The field of healthcare is inherently stressful because of the criticality of the cases and the high risk involved; where patients' lives are on the line and death is always a possibility.(1) While for patients and their families, hospitalization brought on by a severe illness is seen as a crisis.(2)

The uncertainties of the ICU environment because of the congregation of severely ill patients represent a challenge that is exhausting and confronting in equal measure. For the patients, the ICU is both a resort of hope and a place of concern because of multiple physical, psychological, and environmental stressors are involved.(3)

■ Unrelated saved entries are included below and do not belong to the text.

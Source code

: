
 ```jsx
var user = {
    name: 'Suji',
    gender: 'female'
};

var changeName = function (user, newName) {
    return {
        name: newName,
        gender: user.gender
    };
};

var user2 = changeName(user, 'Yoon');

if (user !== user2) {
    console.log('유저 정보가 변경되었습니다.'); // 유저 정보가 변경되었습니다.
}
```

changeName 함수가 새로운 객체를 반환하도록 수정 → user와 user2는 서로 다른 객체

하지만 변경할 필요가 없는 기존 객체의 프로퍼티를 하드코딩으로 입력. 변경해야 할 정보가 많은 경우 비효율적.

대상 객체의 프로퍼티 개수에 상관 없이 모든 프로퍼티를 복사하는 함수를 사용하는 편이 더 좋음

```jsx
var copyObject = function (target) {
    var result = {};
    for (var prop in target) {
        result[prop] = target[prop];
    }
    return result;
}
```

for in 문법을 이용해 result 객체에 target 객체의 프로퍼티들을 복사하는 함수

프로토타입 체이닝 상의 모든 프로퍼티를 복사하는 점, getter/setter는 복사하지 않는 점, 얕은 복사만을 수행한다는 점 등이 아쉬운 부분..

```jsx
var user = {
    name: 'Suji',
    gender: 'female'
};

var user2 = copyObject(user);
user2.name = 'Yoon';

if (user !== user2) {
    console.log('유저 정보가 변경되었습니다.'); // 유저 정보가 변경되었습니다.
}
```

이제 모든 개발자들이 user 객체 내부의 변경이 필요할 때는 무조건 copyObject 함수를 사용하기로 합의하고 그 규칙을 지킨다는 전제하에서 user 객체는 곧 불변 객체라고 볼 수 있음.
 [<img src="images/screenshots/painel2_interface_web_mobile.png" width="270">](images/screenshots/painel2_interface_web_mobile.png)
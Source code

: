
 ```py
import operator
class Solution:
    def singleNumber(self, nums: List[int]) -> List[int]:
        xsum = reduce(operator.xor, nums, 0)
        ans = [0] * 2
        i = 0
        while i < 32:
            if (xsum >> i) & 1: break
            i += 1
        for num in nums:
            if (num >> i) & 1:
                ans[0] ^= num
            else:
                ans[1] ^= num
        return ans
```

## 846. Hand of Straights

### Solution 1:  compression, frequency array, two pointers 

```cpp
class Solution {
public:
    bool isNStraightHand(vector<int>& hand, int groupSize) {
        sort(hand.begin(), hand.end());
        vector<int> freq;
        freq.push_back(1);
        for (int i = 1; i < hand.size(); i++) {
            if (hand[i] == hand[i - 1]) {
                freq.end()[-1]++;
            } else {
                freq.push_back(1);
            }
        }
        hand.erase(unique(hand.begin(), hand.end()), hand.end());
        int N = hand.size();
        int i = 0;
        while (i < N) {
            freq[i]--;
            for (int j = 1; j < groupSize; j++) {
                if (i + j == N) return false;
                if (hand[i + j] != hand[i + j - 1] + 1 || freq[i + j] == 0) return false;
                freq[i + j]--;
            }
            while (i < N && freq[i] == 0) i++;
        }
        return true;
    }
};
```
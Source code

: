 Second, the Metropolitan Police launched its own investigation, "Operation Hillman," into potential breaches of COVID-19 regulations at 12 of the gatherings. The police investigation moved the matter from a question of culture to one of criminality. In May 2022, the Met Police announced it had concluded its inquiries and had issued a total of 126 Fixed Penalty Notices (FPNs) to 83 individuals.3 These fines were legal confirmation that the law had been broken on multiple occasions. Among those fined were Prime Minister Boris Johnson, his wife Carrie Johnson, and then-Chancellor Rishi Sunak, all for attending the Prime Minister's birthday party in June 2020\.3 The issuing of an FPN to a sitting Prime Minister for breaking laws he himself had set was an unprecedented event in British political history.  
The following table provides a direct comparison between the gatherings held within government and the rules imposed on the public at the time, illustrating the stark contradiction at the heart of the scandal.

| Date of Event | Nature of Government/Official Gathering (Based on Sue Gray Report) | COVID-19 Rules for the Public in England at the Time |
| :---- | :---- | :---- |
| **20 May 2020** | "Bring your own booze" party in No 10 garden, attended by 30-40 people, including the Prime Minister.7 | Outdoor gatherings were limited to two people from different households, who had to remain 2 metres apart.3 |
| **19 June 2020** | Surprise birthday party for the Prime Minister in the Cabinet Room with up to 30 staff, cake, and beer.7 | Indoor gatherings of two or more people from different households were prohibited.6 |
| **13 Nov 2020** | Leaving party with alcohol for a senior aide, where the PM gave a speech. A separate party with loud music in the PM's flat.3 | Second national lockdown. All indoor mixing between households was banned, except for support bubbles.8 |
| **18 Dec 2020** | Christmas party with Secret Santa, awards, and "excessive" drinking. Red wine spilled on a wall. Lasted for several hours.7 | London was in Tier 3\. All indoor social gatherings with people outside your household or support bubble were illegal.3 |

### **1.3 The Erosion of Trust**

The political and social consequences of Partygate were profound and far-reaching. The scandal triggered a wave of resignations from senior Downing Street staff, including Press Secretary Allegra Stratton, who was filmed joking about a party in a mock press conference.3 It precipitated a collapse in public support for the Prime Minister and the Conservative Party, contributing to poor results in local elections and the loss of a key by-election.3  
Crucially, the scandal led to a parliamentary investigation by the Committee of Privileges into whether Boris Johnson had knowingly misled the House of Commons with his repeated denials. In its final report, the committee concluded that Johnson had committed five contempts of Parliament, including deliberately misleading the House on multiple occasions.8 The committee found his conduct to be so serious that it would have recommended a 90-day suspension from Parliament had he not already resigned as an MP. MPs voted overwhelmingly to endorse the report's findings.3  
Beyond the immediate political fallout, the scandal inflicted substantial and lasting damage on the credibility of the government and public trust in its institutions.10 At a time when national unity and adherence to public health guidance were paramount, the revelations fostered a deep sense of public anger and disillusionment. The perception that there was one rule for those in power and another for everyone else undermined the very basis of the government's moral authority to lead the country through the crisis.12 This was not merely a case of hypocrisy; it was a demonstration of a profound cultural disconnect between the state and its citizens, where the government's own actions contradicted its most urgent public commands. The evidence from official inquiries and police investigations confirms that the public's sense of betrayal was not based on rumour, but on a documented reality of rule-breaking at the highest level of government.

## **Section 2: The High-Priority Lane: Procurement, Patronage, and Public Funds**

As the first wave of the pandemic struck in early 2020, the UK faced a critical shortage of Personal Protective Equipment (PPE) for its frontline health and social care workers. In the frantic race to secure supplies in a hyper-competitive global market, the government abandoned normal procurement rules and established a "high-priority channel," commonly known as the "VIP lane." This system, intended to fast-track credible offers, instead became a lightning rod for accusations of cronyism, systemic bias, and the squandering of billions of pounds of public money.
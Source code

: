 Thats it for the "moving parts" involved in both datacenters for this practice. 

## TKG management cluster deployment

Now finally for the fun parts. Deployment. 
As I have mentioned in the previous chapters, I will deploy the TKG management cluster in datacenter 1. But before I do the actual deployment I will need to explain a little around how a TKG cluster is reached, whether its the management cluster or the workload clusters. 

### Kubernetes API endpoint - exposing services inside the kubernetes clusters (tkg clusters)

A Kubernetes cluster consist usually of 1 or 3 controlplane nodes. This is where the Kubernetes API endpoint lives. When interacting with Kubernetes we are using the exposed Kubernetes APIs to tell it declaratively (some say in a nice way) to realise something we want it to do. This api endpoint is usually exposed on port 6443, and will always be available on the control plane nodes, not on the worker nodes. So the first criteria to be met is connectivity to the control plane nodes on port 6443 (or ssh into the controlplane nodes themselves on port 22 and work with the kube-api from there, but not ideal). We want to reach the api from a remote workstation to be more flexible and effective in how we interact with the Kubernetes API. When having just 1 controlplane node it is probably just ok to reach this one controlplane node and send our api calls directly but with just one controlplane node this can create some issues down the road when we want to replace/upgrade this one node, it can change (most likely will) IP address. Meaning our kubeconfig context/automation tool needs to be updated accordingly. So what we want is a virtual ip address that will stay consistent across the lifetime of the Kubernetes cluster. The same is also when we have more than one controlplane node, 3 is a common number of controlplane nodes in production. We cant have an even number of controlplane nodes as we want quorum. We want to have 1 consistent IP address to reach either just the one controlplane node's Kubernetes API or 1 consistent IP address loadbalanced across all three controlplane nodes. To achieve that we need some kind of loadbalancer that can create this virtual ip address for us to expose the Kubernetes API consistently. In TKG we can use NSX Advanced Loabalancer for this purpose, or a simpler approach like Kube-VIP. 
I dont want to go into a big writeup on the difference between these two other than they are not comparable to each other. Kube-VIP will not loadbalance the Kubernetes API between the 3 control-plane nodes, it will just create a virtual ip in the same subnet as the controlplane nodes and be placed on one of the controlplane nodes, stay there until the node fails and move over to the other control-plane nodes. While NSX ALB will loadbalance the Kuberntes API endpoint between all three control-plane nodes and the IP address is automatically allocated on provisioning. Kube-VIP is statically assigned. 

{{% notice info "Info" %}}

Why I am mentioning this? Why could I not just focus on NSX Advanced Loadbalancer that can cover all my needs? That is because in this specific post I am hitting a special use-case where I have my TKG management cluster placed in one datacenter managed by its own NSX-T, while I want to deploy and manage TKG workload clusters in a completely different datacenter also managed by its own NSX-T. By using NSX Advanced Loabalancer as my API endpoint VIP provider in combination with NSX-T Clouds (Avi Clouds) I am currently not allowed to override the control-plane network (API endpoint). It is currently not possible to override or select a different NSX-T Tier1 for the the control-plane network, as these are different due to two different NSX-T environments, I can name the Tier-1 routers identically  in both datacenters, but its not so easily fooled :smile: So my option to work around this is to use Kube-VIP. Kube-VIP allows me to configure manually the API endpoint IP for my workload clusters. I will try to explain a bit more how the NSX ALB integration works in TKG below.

The intensive care unit is part of critical care medicine, which provides specialized care to critically ill patients with complex medical problems to sustain physiologic life. It is a part of the hospital that is dedicated to the treatment of patients with life-threatening illnesses and requires critical care. It involves a broad range of interventions, close observation and monitoring by sophisticated medical equipment and treatment by a team of specially trained doctors and nurses who specialize in intensive care.(4)

A cursory look around a hospital for clinical alarms and medical systems with alarms would reveal how widespread the use of alarm-based medical devices is, and about the dependence of the healthcare system on medical alarm systems to improve efficiency.

The usage of medical alarm systems has a significant leap in the ICU, where typically a patient has nearly a dozen medical devices with alarms attached to his person. The feel and atmosphere of critical care units have a cadence of their own. The physical environment of an ICU replete with strange and unfamiliar buzzing sounds, continuous bright lighting, noise emanating from respiratory aids, vital sign check monitors and equipment’s together represent an overwhelming array of stimuli that is unreal and unsettling.(5)

The atmosphere in an ICU is anything but tranquil and comforting that is necessary for a patient to recuperate from a critical illness.(6)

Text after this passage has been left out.